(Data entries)

.....

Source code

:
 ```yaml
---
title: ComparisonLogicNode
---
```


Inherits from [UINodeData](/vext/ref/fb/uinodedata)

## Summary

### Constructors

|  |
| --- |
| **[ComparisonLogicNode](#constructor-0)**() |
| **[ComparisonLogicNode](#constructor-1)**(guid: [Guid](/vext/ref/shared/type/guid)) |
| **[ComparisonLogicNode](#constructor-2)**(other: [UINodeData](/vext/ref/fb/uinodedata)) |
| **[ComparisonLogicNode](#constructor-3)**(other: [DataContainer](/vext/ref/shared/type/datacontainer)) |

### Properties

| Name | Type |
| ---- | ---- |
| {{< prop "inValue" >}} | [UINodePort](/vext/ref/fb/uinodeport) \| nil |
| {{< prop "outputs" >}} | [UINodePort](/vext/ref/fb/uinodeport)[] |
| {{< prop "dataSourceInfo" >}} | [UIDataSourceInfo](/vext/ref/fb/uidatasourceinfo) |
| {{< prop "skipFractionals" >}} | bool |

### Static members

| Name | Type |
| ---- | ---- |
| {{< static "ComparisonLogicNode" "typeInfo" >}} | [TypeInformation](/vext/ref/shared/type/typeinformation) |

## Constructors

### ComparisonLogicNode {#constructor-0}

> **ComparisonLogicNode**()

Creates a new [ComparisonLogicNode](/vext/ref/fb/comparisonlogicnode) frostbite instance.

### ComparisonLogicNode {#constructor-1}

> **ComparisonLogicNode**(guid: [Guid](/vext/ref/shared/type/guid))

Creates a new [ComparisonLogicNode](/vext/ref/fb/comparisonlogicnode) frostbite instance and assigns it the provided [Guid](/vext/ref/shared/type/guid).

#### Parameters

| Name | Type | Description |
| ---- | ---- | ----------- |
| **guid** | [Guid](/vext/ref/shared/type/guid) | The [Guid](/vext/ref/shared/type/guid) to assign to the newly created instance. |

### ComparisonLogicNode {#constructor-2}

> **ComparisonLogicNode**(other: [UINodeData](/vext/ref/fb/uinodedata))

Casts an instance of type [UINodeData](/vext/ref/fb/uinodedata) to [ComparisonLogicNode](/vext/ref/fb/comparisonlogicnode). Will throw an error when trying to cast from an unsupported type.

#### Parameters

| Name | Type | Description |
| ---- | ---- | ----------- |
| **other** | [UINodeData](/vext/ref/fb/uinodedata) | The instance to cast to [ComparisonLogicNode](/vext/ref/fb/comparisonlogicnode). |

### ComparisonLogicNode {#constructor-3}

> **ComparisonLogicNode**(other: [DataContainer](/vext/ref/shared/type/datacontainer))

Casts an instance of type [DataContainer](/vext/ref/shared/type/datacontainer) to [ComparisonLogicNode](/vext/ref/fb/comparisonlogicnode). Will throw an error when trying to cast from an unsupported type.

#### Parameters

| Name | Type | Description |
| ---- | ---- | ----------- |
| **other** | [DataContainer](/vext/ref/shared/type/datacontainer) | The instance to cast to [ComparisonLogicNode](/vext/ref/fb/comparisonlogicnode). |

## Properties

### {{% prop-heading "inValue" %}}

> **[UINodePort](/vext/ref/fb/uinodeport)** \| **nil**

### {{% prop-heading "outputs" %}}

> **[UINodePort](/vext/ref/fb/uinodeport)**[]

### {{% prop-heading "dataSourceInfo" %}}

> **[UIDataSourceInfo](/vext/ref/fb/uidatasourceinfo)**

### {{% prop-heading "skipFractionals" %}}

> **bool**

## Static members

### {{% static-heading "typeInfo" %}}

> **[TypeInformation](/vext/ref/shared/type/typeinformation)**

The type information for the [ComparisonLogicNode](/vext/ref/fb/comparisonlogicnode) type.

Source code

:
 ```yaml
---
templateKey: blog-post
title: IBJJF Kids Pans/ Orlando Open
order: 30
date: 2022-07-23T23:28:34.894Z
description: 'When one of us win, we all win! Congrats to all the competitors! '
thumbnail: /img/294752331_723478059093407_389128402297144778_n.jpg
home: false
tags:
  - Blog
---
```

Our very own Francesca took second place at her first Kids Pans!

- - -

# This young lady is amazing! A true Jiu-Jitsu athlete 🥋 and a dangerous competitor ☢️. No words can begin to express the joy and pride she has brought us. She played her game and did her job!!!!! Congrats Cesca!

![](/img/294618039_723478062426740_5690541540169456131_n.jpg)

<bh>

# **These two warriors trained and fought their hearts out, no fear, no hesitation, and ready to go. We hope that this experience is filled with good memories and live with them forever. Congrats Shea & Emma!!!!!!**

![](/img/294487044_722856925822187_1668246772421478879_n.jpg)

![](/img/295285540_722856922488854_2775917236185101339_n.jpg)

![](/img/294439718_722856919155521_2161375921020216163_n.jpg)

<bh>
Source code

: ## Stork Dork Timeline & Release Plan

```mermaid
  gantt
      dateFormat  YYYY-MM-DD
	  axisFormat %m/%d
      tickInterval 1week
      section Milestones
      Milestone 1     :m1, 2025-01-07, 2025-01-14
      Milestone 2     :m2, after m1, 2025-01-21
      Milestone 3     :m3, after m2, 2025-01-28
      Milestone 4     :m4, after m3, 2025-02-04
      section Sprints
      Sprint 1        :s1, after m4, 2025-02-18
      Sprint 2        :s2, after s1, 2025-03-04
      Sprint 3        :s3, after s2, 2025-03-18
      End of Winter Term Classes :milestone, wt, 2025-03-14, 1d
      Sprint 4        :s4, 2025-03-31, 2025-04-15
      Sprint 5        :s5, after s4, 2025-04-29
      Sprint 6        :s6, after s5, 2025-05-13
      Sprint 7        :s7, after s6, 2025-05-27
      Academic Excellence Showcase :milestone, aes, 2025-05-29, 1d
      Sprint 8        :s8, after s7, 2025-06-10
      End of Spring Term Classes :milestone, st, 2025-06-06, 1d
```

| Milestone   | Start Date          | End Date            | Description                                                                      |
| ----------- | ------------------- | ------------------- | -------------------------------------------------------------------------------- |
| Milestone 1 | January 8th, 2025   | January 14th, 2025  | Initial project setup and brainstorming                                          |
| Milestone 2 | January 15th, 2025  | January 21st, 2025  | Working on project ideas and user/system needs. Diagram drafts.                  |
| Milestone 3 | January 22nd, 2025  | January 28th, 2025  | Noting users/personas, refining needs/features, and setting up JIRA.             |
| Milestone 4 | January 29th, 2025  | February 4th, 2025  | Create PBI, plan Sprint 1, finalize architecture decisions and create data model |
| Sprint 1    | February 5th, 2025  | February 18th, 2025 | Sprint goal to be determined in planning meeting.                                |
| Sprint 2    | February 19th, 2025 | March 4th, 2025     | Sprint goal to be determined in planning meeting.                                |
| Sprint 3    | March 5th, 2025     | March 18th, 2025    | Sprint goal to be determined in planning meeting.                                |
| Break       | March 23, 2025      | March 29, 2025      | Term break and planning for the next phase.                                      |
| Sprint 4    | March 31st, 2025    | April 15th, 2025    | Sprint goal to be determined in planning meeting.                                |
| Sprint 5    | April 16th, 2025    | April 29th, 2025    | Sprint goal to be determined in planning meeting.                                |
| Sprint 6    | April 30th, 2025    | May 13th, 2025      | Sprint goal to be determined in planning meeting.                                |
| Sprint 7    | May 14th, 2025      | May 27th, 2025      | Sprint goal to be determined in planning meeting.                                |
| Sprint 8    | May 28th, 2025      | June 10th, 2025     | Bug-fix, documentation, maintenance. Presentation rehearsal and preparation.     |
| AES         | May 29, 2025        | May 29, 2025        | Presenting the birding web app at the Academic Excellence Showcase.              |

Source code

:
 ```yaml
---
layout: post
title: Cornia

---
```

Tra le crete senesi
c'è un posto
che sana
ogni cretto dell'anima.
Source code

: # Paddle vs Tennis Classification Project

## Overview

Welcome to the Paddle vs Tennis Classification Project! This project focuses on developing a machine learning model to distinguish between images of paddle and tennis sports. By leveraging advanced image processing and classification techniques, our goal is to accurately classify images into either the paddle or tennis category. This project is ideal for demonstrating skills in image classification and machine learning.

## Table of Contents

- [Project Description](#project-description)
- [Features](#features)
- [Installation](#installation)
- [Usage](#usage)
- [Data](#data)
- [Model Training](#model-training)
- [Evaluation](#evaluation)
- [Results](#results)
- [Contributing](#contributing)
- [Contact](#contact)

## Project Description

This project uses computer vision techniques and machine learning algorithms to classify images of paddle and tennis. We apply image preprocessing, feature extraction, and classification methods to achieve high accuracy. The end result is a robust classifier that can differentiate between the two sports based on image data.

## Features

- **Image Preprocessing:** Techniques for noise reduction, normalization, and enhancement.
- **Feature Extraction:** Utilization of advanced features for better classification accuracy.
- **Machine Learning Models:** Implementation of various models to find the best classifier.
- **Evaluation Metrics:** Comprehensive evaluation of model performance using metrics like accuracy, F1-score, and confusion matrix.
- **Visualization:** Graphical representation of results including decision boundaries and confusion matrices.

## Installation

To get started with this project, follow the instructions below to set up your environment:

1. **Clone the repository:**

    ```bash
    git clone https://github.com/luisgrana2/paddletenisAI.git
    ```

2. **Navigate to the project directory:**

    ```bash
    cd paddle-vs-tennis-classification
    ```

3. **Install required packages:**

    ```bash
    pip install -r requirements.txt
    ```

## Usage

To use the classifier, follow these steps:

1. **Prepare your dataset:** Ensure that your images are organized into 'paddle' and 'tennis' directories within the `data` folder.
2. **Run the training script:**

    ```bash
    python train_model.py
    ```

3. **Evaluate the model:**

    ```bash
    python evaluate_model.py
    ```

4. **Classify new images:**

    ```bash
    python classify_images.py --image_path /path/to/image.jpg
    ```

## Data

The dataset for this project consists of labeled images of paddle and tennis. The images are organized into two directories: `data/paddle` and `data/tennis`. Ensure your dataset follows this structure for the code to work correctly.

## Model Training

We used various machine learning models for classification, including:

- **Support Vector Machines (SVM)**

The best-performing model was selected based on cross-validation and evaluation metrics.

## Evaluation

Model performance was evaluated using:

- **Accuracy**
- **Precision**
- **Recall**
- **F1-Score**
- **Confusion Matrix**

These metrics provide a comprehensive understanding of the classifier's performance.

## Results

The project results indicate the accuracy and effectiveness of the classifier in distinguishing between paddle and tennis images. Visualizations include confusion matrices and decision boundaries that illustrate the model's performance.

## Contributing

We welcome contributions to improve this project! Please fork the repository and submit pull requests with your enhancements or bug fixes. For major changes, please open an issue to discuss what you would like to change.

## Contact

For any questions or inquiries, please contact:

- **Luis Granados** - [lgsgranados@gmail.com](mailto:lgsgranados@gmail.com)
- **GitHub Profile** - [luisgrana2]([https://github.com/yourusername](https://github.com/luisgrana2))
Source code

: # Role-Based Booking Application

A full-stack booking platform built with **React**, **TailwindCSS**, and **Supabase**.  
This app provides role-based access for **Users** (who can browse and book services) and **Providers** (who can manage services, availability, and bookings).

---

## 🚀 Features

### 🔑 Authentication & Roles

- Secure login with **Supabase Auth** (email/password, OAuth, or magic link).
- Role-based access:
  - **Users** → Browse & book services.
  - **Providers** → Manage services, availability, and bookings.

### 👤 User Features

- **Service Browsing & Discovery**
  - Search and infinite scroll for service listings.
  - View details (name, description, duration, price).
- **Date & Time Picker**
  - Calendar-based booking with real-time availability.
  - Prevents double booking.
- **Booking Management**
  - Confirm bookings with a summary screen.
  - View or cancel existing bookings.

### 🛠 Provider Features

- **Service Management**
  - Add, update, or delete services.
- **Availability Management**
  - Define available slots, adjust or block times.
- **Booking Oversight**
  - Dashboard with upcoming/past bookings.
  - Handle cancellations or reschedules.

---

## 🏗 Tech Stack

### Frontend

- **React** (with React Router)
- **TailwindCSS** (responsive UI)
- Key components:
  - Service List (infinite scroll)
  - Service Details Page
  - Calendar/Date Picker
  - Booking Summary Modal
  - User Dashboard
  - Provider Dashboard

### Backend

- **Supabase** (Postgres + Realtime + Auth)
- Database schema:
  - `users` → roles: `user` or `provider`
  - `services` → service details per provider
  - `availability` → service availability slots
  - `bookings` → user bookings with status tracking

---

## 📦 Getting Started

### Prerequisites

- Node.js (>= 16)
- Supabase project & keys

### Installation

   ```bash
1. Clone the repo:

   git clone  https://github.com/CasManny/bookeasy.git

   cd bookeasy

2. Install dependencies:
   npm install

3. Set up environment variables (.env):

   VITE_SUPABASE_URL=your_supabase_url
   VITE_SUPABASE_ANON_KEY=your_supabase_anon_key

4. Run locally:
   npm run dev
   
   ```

.....

§ Try it
Read the data above and pull out each line that holds the string "Contributing".

§ Final answer
- [Contributing](#contributing)
## Contributing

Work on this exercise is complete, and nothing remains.